For the X79 platform look at Xeon 1680/1650 V2, they are unlocked and you have access to all of the CPU cache and they usually clock better than desktop parts - however they don't have dual CPU support.
For X99 you can also look at Xeon 1680 V3 - it is unlocked but much more expensive so I would stick to X79 or X299.


----------



## Fry178 (Mar 5, 2020)

@storm-chaser
next time start with putting out ALL the info YOU have, and others wont have to guess and use their crystal ball only to get shot down by you
because requirement/you changed your mind.
and even if you DONT know (for what), say so, and state "this build is for fun, nothing else",
and we would have seen a lot earlier that your not trying to do a build for a purpose (other than to build it), not having to guess for pages.

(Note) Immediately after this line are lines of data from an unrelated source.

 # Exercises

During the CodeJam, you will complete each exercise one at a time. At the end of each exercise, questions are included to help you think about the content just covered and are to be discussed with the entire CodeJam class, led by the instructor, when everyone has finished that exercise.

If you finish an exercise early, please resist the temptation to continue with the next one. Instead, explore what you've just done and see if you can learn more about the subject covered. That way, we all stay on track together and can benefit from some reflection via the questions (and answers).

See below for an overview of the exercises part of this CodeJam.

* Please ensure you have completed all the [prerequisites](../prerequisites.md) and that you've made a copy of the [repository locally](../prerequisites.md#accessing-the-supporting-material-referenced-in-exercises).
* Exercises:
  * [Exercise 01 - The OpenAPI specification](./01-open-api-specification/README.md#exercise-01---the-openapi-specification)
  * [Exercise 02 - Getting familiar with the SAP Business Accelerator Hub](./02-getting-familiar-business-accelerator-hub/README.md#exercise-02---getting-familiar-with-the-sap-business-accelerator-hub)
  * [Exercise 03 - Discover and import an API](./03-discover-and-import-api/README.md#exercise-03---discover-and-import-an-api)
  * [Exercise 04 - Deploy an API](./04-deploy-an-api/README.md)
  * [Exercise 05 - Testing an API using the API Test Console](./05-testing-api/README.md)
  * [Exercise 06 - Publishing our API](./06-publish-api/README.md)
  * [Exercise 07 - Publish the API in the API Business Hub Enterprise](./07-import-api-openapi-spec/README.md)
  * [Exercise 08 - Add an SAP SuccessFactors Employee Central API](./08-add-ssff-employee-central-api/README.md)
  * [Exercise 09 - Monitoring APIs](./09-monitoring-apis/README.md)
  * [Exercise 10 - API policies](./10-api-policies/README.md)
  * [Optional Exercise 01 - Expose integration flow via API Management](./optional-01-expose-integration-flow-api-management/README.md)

dont complain when you ask whats the best car to mess with, only to reject a 2y old 2-door sports car, because you didnt tell us your married with a  kid and a dog.


----------



## yotano211 (Mar 5, 2020)

Get the i9 9880h


----------



## masterdeejay (Mar 5, 2020)

Chinese x99 ddr3 mobo and some cheap 12-14core xeon high all core turbo + hack.
Jingsha x99-8d3 (8xddr3) or Huhananzi x99-tf (4+4 ddr3 and ddr4 support) but there a lot of mobo for this 2011v3.
Ecc reg ddr3 is dirt cheap and oc well.
2011v1 is even cheaper. Old platform but still very good price/performance. Few (1650-60-80) xeons are unlocked.
And it is interesting fun build.


----------



## thesmokingman (Mar 5, 2020)

This thread is like a veiled attempt to troll.


----------



## phanbuey (Mar 5, 2020)

masterdeejay said:


> Chinese x99 ddr3 mobo and some cheap 12-14core xeon high all core turbo + hack.
> Jingsha x99-8d3 (8xddr3) or Huhananzi x99-tf (4+4 ddr3 and ddr4 support) but there a lot of mobo for this 2011v3.
> Ecc reg ddr3 is dirt cheap and oc well.
> 2011v1 is even cheaper. Old platform but still very good price/performance. Few (1650-60-80) xeons are unlocked.
> And it is interesting fun build.



yah this^ I've always wanted to put together a frankenrig like that but just don't have the time to mess with it.  A board that can take one of those old ES chips or one pulled out of a server somwehere.

the benefit of intel not changing architectures for the last 7 years is they are still extremely relevant.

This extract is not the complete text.